Bitfloor, the fourth largest exchange dealing in US dollars, has just announcedthat it has been hacked, and the service has taken a loss of 24,000 BTC, worth about $250,000 at the time of the theft. As Roman Shtylman, the founder of Bitfloor, describes it, “last night, a few of our servers were compromised. As a result, the attacker gained accesses to an unencrypted backup of the wallet keys (the actual keys live in an encrypted area). Using these keys they were able to transfer the coins. This attack took the vast majority of the coins BitFloor was holding on hand.” As a result, BitFloor has paused all exchange operations and, depending on the effect that this will have on BitFloor’s finances, BitFloor may take one of two options. They may either take the loss and continue running in an attempt to eventually earn the money back or, in the worst case, shut down entirely and begin an account partial refund process out of the available funds.
The unencrypted backup that allowed the thief to carry out the attack was made when Shtylman made a manual upgrade earlier and put the data into an unencrypted partition on his disk; Shtylman has so far declined to comment further on the details of the attack, saying that “my current focus is on the future and not the past.” As Bitcoin security experts point out, Bitfloor made not one but two errors that were both necessary to lead to such a severe loss; the first, leaving data stored unencrypted, was an honest and perhaps unavoidable mistake, but it would not have had nearly as much of an effect if there had not also been the second error of leaving so much money in an online-accessible “hot wallet”. Since the Bitcoinica Linode theft, in which an unknown attacker made off with $222,000 worth of bitcoins from Bitcoinica’s hot wallet in March, it has been generally understood that any Bitcoin-holding service should keep the vast majority of its funds in “cold storage”, a term referring to a setup where the private keys never touch any computer that is accessible from the internet.
ThomasV, the lead developer behind the Electrum client, lists some security recommendations for Bitcion exchanges here; his seven key points are:
- Don’t store more bitcoins outside of cold storage than you can afford to lose and remain solvent. This ensures that your business will be able to financially survive a hack.
- Deposits should be sent to cold storage addresses directly.
- Transfer from cold storage to hot storage should be manual only.
- An attacker should not be able to disguise a theft as a series of withdrawals from customers.
- If a withdrawal request exceeds the amount available on the hot wallet, the customer should have to wait. Receiving coins 24 hours later is better than not receiving one’s coins at all.
- Clone your database to a place where an attacker cannot irreversibly modify or delete it from the server.

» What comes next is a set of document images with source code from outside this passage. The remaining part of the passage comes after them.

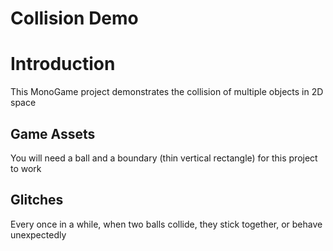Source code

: # Collision Demo

# Introduction
This MonoGame project demonstrates the collision of multiple objects in 2D space

## Game Assets
You will need a ball and a boundary (thin vertical rectangle) for this project to work

## Glitches
Every once in a while, when two balls collide, they stick together, or behave unexpectedly
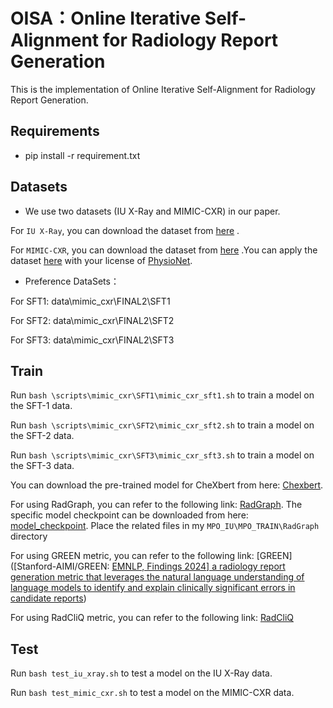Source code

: # OISA：Online Iterative Self-Alignment for Radiology Report Generation

This is the implementation of Online Iterative Self-Alignment for Radiology Report Generation.

## Requirements

- pip install -r requirement.txt

## Datasets

- We use two datasets (IU X-Ray and MIMIC-CXR) in our paper.


For `IU X-Ray`, you can download the dataset from [here](https://drive.google.com/file/d/1c0BXEuDy8Cmm2jfN0YYGkQxFZd2ZIoLg/view?usp=sharing) .

For `MIMIC-CXR`, you can download the dataset from [here](https://drive.google.com/file/d/1DS6NYirOXQf8qYieSVMvqNwuOlgAbM_E/view?usp=sharing) .You can apply the dataset [here](https://drive.google.com/file/d/1DS6NYirOXQf8qYieSVMvqNwuOlgAbM_E/view?usp=sharing) with your license of [PhysioNet](https://physionet.org/content/mimic-cxr-jpg/2.0.0/).

- Preference DataSets：

For SFT1: data\mimic_cxr\FINAL2\SFT1

For SFT2: data\mimic_cxr\FINAL2\SFT2

For SFT3: data\mimic_cxr\FINAL2\SFT3

## Train

Run `bash \scripts\mimic_cxr\SFT1\mimic_cxr_sft1.sh` to train a model on the SFT-1 data.

Run `bash \scripts\mimic_cxr\SFT2\mimic_cxr_sft2.sh` to train a model on the SFT-2 data.

Run `bash \scripts\mimic_cxr\SFT3\mimic_cxr_sft3.sh` to train a model on the SFT-3 data.

You can download the pre-trained model for CheXbert from here: [Chexbert](https://stanfordmedicine.box.com/s/c3stck6w6dol3h36grdc97xoydzxd7w9). 

For using RadGraph, you can refer to the following link: [RadGraph](https://github.com/hlk-1135/RadGraph). The specific model checkpoint can be downloaded from here: [model_checkpoint](https://physionet.org/content/radgraph/1.0.0/models/model_checkpoint/#files-panel). Place the related files in my `MPO_IU\MPO_TRAIN\RadGraph` directory

For using GREEN metric, you can refer to the following link: [GREEN]([Stanford-AIMI/GREEN: [EMNLP, Findings 2024\] a radiology report generation metric that leverages the natural language understanding of language models to identify and explain clinically significant errors in candidate reports](https://github.com/Stanford-AIMI/GREEN))

For using RadCliQ metric, you can refer to the following link: [RadCliQ]([pleyad/RadCLIQ-CXR](https://github.com/pleyad/RadCLIQ-CXR))

## Test

Run `bash test_iu_xray.sh` to test a model on the IU X-Ray data.

Run `bash test_mimic_cxr.sh` to test a model on the MIMIC-CXR data.

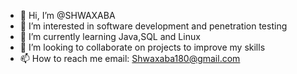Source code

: - 👋 Hi, I’m @SHWAXABA
- 👀 I’m interested in software development and penetration testing
- 🌱 I’m currently learning Java,SQL and Linux
- 💞️ I’m looking to collaborate on projects to improve my skills
- 📫 How to reach me email: Shwaxaba180@gmail.com

<!---
SHWAXABA/SHWAXABA is a ✨ special ✨ repository because its `README.md` (this file) appears on your GitHub profile.
You can click the Preview link to take a look at your changes.
--->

- Send digitally signed account statements to customers regularly, using a key that is not on the public server.
Taking greater care to protect one’s server from being hacked in the first place is of course the best defense. However, any single layer of defense will invariably make mistakes, and sound Bitcoin service security requires a strong and detailed strategy for mitigating losses based on a defense in depth. Not following proper security procedures may mean seeing your prospering Bitcoin business meet a sudden and untimely end. Given the amount of information and experience available on such matters, not taking the most trivial standard precautions may even open one up to liability due to gross negligence. No matter how big, small, young or established your Bitcoin business may be, it is better to be prepared earlier rather than later.